=== EXERCISE AIM ===
The listing below should be printed exactly, though its pictures must not be.
━━━━━━━━
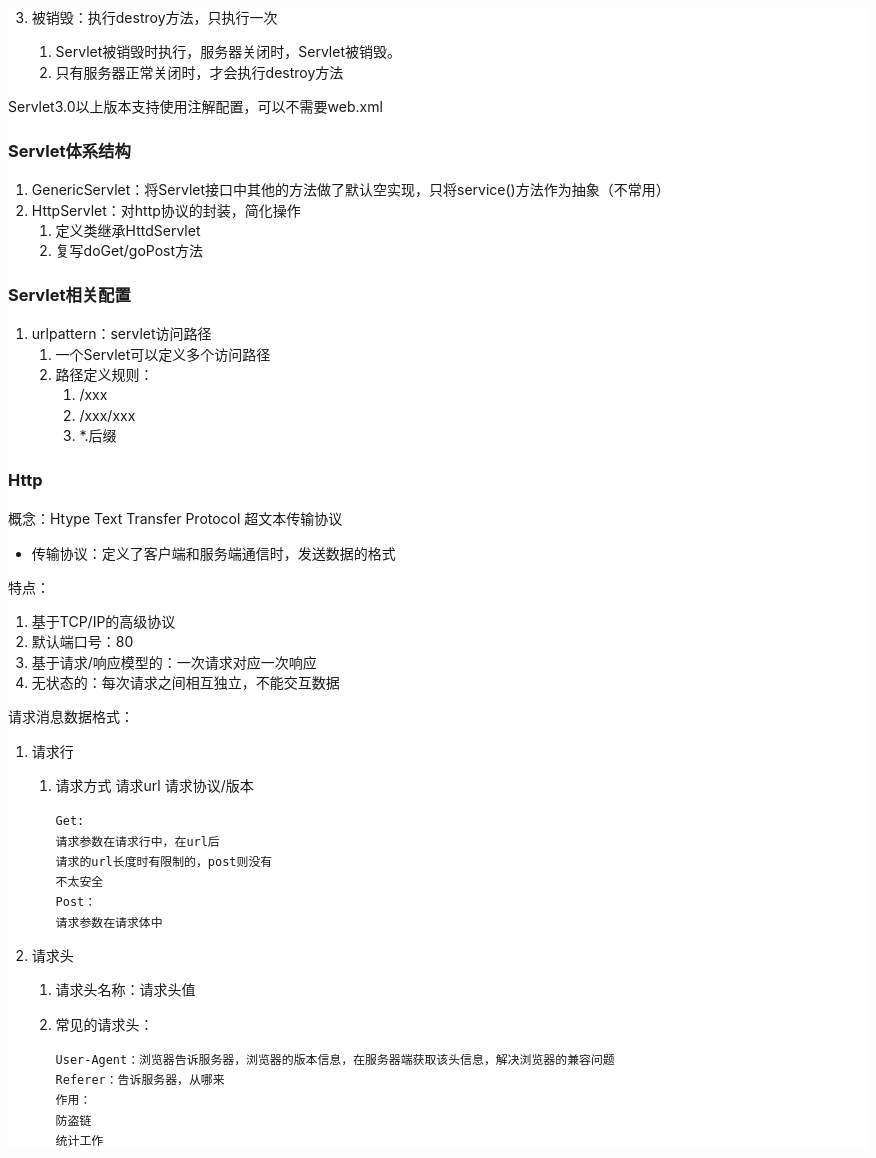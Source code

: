 3. 被销毁：执行destroy方法，只执行一次

    1. Servlet被销毁时执行，服务器关闭时，Servlet被销毁。
    2. 只有服务器正常关闭时，才会执行destroy方法

Servlet3.0以上版本支持使用注解配置，可以不需要web.xml

### Servlet体系结构

1. GenericServlet：将Servlet接口中其他的方法做了默认空实现，只将service()方法作为抽象（不常用）
2. HttpServlet：对http协议的封装，简化操作
    1. 定义类继承HttdServlet
    2. 复写doGet/goPost方法

### Servlet相关配置

1. urlpattern：servlet访问路径
    1. 一个Servlet可以定义多个访问路径
    2. 路径定义规则：
        1. /xxx
        2. /xxx/xxx
        3. *.后缀

### Http

概念：Htype Text Transfer Protocol 超文本传输协议

- 传输协议：定义了客户端和服务端通信时，发送数据的格式

特点：

1. 基于TCP/IP的高级协议
2. 默认端口号：80
3. 基于请求/响应模型的：一次请求对应一次响应
4. 无状态的：每次请求之间相互独立，不能交互数据

请求消息数据格式：

1. 请求行

    1. 请求方式 请求url 请求协议/版本

        ```
        Get:
        请求参数在请求行中，在url后
        请求的url长度时有限制的，post则没有
        不太安全
        Post：
        请求参数在请求体中
        ```

2. 请求头

    1. 请求头名称：请求头值

    2. 常见的请求头：

        ```
        User-Agent：浏览器告诉服务器，浏览器的版本信息，在服务器端获取该头信息，解决浏览器的兼容问题
        Referer：告诉服务器，从哪来
        作用：
        防盗链
        统计工作
        ```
━━━━━━━━
=== TASK OUTPUT ===
Source code

: 3. 被销毁：执行destroy方法，只执行一次

    1. Servlet被销毁时执行，服务器关闭时，Servlet被销毁。
    2. 只有服务器正常关闭时，才会执行destroy方法

Servlet3.0以上版本支持使用注解配置，可以不需要web.xml

### Servlet体系结构

1. GenericServlet：将Servlet接口中其他的方法做了默认空实现，只将service()方法作为抽象（不常用）
2. HttpServlet：对http协议的封装，简化操作
    1. 定义类继承HttdServlet
    2. 复写doGet/goPost方法

### Servlet相关配置

1. urlpattern：servlet访问路径
    1. 一个Servlet可以定义多个访问路径
    2. 路径定义规则：
        1. /xxx
        2. /xxx/xxx
        3. *.后缀

### Http

概念：Htype Text Transfer Protocol 超文本传输协议

- 传输协议：定义了客户端和服务端通信时，发送数据的格式

特点：

1. 基于TCP/IP的高级协议
2. 默认端口号：80
3. 基于请求/响应模型的：一次请求对应一次响应
4. 无状态的：每次请求之间相互独立，不能交互数据

请求消息数据格式：

1. 请求行

    1. 请求方式 请求url 请求协议/版本

        ```
        Get:
        请求参数在请求行中，在url后
        请求的url长度时有限制的，post则没有
        不太安全
        Post：
        请求参数在请求体中
        ```

2. 请求头

    1. 请求头名称：请求头值

    2. 常见的请求头：

        ```
        User-Agent：浏览器告诉服务器，浏览器的版本信息，在服务器端获取该头信息，解决浏览器的兼容问题
        Referer：告诉服务器，从哪来
        作用：
        防盗链
        统计工作
        ```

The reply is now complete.